EXERCISE GOAL:
Your answer must contain only the lines from the one containing "Moda dla zmiennej skokowej: [4]" through the end of the entries below, reproduced character for character.

Stored data entries:
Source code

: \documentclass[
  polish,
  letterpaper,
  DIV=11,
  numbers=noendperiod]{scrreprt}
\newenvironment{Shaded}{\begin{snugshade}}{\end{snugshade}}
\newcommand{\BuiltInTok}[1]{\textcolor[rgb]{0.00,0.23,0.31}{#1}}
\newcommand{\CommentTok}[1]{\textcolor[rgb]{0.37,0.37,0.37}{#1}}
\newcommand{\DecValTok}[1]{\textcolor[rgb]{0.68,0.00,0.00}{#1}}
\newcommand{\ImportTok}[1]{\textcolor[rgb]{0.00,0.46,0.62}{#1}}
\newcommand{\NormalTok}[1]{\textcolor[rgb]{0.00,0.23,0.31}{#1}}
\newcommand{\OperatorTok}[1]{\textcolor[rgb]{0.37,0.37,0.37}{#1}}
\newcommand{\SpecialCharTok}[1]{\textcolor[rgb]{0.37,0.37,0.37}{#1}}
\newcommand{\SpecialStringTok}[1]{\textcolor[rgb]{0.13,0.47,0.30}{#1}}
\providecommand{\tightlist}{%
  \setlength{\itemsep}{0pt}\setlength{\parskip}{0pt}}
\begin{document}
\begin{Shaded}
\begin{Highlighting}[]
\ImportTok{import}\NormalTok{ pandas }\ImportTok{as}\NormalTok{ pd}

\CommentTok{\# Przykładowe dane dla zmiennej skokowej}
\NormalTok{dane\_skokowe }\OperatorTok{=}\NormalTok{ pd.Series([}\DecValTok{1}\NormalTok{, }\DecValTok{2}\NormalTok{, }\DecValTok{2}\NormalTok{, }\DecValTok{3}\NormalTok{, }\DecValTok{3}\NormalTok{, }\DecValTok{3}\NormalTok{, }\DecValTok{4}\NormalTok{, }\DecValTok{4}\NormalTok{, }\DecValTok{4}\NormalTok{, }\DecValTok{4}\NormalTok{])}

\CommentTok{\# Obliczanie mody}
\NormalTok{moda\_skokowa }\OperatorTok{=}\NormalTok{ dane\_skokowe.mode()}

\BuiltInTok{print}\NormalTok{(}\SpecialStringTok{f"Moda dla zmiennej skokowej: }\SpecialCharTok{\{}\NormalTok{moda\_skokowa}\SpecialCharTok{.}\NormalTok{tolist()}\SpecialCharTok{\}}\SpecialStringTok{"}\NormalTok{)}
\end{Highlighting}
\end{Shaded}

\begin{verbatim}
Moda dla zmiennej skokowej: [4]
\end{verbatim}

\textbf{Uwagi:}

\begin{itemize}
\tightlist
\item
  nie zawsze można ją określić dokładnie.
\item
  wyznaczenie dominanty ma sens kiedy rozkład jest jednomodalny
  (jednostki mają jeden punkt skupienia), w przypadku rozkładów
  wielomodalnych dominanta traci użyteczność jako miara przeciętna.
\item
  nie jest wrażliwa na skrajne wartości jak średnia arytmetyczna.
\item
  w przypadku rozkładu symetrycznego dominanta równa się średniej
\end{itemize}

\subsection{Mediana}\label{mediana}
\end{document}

ANSWER BOX:
Moda dla zmiennej skokowej: [4]
\end{verbatim}

\textbf{Uwagi:}

\begin{itemize}
\tightlist
\item
  nie zawsze można ją określić dokładnie.
\item
  wyznaczenie dominanty ma sens kiedy rozkład jest jednomodalny
  (jednostki mają jeden punkt skupienia), w przypadku rozkładów
  wielomodalnych dominanta traci użyteczność jako miara przeciętna.
\item
  nie jest wrażliwa na skrajne wartości jak średnia arytmetyczna.
\item
  w przypadku rozkładu symetrycznego dominanta równa się średniej
\end{itemize}

\subsection{Mediana}\label{mediana}
\end{document}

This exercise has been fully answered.